Kiir’s southern organisation laid down its arms after 21 years under a January agreement some see as a model for resolving the Darfur conflict. Kiir’s organisation is believed to have influence over the Darfur rebels, though the conflicts are not related.
Zoellick said on Friday that he has sent two senior US diplomats to meet with Minni Minnawi, a faction leader of the Sudan Liberation Movement, and press him to attend the next session of peace talks and not think that he can resolve the conflict militarily.
Also on Friday, the US moved to cement ties with the autonomous government of southern Sudan by opening a consulate in the south.
The consulate, the only one any country is operating in the southern capital of Juba, is to be housed for the time being in a Red Cross compound. Zoellick raised the US flag there on Friday.

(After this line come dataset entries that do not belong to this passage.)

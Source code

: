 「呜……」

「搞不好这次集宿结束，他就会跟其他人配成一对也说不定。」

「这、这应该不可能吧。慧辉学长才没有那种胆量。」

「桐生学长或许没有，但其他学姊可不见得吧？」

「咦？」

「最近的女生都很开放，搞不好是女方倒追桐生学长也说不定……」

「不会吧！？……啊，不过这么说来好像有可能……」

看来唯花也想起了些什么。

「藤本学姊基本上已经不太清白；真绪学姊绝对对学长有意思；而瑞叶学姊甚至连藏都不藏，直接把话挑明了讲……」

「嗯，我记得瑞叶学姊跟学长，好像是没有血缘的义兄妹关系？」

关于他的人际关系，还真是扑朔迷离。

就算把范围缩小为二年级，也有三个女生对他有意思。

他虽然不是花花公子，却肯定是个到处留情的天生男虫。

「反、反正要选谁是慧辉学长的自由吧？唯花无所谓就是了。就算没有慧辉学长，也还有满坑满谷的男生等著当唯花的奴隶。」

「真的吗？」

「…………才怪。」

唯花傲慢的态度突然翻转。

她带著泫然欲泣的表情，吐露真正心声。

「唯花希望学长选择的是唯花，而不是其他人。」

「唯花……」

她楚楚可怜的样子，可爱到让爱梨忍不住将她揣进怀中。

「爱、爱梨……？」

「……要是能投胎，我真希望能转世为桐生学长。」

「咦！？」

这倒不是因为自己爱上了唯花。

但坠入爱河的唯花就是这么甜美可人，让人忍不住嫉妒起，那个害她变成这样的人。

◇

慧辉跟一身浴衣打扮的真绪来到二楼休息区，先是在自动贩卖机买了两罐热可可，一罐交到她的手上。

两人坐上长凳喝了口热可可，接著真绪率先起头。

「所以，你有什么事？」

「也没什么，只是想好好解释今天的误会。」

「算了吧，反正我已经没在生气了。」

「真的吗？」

Zoellick is in Sudan to try to shore up the implementation of the southern peace deal and strengthen efforts to end separate conflicts in Darfur and in eastern Sudan.
The January peace agreement provided for a unity government of northerners, most of whom are Muslim and of Arab descent, and southerners, most of whom are Christian or animist and of African descent. The agreement also provided for an autonomous south with its own army, government and a new Constitution during a six-year interim period. After the transition, the 10 southern states will hold a referendum on independence.
Implementation of the deal faltered after the death of southern leader John Garang in a helicopter crash in July. Among the key provisions whose implementation has been delayed are steps to ensure oil revenues are equitably shared.
Concerns the north-south peace could fray have added to uncertainty and instability amid the conflict in Darfur, scene of one of the worst humanitarian crises in the world.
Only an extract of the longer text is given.